The Makeover: Stop labeling and sizing up your child. It’s unfair to compare a child to his siblings or friends. It leads to feelings of inadequacy and fails to motivate your child to do better. Instead, focus on the good behavior. Praise him for what’s been done properly, instruct him on how to improve bad behavior.
I THREATEN TO PUNISH BUT OFTEN DON’T — Making wild promises or threats of punishment are harmful when you don’t follow through. If you make idle threats, your kids will soon figure out your bark is worse than your bite and won’t alter their behavior.
The Makeover: Make your expectations clear ahead of time, then follow through if not met. Let your kids know how you want them to behave before you go out. For example, if you’re going to the playground, tell them: “If you throw dirt, you will get a time-out. If it happens twice, we will go home.” If they break your rules and you must dole out punishment, make sure it’s a reasonable consequence and then carry through.
I BRIBE MY KIDS FOR GOOD BEHAVIOR — Motivating your kids to behave with food, toys, or money might seem effective in the moment. But you can become a slave to your child this way. Whenever you say, “If you quit your tantrum, I’ll buy you a toy,” you are entering a danger zone. You are buying your child’s compliance to your rules. Bribing is different from rewarding your children for good behavior.
The Makeover: Say goodbye to bribery. Let your child earn a treat by displaying good behavior. If they act up, the treat is no longer on the table. Remember that promising to give stickers or candy in an effort to make your child act properly is not a pattern you want to create.
I LECTURE WHEN I SHOULD LISTEN — Stringing together long explanations and appealing to a 5-year-old’s sense of reason will NOT make him do what you ask. “Brushing your teeth is so very important, honey.

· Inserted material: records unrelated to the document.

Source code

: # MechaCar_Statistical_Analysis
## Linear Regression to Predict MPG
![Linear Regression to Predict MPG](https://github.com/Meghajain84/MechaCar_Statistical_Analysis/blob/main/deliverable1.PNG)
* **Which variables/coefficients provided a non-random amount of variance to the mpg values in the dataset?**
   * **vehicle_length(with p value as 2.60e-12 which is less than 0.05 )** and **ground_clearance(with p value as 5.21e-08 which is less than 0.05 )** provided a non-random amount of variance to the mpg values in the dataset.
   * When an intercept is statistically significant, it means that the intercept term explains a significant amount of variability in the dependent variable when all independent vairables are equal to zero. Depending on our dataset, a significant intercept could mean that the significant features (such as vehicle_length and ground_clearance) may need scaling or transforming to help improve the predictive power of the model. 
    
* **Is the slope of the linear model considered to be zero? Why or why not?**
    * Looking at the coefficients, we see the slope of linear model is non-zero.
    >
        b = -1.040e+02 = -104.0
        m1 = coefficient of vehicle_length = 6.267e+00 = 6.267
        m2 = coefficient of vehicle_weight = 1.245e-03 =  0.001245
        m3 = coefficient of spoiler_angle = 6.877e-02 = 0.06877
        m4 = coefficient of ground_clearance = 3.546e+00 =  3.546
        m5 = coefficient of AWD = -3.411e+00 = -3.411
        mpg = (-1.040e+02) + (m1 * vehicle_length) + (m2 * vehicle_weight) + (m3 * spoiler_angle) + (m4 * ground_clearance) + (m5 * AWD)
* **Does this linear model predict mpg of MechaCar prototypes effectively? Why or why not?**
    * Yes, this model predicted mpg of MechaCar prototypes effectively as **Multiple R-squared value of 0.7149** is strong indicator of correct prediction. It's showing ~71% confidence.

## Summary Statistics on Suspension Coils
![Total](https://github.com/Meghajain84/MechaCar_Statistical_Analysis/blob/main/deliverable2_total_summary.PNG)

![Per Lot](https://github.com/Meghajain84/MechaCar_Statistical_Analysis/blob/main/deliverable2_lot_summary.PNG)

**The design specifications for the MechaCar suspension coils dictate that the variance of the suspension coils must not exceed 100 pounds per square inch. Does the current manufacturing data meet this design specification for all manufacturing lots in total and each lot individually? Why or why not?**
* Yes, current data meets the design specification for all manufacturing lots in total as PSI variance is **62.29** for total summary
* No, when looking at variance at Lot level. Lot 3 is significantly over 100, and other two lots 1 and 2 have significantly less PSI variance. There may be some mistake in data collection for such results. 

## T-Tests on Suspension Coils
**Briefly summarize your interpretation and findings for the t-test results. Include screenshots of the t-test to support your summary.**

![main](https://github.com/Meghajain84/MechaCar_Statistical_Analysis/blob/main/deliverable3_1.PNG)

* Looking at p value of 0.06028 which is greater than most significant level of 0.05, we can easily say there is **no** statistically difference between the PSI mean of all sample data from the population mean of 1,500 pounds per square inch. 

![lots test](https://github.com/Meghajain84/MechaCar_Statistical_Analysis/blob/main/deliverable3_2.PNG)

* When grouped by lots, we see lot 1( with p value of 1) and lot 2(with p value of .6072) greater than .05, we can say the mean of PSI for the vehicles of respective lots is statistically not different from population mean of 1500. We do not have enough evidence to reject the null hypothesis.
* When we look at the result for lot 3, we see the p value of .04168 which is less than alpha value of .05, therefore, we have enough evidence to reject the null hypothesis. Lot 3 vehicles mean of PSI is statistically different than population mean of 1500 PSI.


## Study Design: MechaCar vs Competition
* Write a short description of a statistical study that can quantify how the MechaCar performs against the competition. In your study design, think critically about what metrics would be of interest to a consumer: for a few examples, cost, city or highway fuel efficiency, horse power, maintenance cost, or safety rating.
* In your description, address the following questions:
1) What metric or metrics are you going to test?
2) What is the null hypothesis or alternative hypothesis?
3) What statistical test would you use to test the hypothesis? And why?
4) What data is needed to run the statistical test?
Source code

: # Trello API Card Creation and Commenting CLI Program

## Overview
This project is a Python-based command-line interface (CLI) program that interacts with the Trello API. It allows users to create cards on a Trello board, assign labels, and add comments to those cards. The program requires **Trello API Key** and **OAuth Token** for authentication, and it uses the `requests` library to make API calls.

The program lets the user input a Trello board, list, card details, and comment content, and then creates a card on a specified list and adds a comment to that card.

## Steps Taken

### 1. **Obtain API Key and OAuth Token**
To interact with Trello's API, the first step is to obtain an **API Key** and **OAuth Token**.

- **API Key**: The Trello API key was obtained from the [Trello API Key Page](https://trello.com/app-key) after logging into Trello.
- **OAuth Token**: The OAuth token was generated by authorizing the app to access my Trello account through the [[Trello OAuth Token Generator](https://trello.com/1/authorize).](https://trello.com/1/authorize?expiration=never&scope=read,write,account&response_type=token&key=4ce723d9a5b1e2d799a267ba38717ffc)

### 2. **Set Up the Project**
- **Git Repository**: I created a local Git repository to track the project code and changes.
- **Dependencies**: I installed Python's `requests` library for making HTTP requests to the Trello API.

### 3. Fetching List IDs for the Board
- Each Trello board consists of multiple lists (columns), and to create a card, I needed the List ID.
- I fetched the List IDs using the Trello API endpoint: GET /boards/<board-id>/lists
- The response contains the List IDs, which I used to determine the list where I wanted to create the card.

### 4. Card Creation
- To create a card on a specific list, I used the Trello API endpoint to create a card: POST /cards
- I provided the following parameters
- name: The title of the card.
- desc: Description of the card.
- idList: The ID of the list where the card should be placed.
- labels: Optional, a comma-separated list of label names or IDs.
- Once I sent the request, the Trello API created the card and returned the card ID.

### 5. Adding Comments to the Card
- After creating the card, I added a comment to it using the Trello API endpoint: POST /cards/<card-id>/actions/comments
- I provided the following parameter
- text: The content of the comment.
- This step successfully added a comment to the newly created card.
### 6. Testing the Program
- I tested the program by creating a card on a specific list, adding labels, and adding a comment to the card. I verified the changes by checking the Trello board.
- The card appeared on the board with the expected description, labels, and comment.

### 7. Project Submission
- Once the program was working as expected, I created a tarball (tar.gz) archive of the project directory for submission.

When we don’t take care of our teeth, the tooth bugs attack them and we have to go to see the dentist, who has a drill that’s quite loud, and...”
The Makeover: Recognize the value of listening. Don’t turn daily requests into lengthy monologues where kids are given the opportunity to negotiate. If your kids blow you off, it may be, in part, due to your inability to listen. If you do all the talking and then shut down when they talk, you are modeling poor listening skills and you’ll likely raise a poor listener too. You want your kids to form good habits so they will obey without excessive communication.
In his book, A Little Book of Listening Skills (2005) neuroscientist Mark Brady writes, “In a world full of talkers, a skillful listener shines like the Hope Diamond.”
Listening is a simple, powerful way to show our children love.
Counselor David Augsberger says, “Being listened to is so close to being loved, that most people don’t know the difference.” So true. Let these ideas for breaking bad habits lead you toward more effective discipline and peaceful times with your children.